Chine 1989-2019 : de Tiananmen au contrôle social intensif

La Chine s’est éveillée mais le régime chinois ne lui a jamais permis d’atteindre le stade supérieur des libertés civiles. Premier soubresaut paroxystique de la remise au pas marxiste, la répression de Tiananmen se prolonge aujourd’hui « en douceur » dans le contrôle social intensif des citoyens.
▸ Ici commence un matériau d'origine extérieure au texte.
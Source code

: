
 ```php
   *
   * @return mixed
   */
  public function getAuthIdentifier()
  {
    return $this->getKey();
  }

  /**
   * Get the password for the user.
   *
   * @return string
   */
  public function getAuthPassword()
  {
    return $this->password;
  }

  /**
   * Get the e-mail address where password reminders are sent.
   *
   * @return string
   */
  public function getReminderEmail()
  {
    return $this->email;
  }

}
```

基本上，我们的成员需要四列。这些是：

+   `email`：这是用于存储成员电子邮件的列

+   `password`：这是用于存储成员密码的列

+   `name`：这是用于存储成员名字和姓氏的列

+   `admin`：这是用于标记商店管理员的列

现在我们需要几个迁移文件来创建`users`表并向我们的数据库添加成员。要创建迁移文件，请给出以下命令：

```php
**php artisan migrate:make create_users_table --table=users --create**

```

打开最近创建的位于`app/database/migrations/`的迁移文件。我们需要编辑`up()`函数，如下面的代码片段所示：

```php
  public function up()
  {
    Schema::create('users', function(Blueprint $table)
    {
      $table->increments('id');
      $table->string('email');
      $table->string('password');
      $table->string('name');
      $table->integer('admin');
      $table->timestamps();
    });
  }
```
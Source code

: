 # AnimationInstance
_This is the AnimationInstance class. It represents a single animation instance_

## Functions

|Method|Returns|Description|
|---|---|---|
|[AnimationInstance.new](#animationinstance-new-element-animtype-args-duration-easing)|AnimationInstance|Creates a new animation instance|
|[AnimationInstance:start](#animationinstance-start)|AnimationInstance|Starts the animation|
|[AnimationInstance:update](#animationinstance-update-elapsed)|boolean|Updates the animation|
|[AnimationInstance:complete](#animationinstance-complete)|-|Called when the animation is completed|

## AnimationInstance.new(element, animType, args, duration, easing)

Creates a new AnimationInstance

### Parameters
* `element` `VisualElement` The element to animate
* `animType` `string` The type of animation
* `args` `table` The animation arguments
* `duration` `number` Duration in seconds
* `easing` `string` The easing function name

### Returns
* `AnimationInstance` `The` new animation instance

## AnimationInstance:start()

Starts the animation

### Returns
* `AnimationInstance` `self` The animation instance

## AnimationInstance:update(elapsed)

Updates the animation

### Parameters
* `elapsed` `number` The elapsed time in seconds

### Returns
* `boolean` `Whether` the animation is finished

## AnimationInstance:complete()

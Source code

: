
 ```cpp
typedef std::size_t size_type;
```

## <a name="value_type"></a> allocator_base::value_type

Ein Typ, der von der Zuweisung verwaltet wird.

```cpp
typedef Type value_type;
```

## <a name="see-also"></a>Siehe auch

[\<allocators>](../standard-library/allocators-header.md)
Il y a 30 ans, dans la nuit du 3 au 4 juin 1989 et les jours suivants, le dirigeant communiste chinois Deng Xiaoping mettait brutalement fin à la contestation qui enflait dans le pays depuis le mois d’avril précédent en envoyant l’armée massacrer les milliers d’étudiants massés sur la place Tiananmen de Pékin ainsi que ceux qui tentaient de fuir dans les rues adjacentes. La vidéo d’un mystérieux jeune homme se dressant seul devant une colonne de chars est devenue emblématique du courage et de la détermination des manifestants face à l’implacable répression (26″) :

• Le nombre de victimes n’est pas connu de manière certaine. Les autorités chinoises, écartant toute critique à l’encontre de l’opération de répression au motif que les manifestants n’étaient pas de vrais étudiants mais des criminels qui mettaient le socialisme chinois en danger, évoquent tout au plus 300 morts et 7 000 blessés, dont une majorité de soldats.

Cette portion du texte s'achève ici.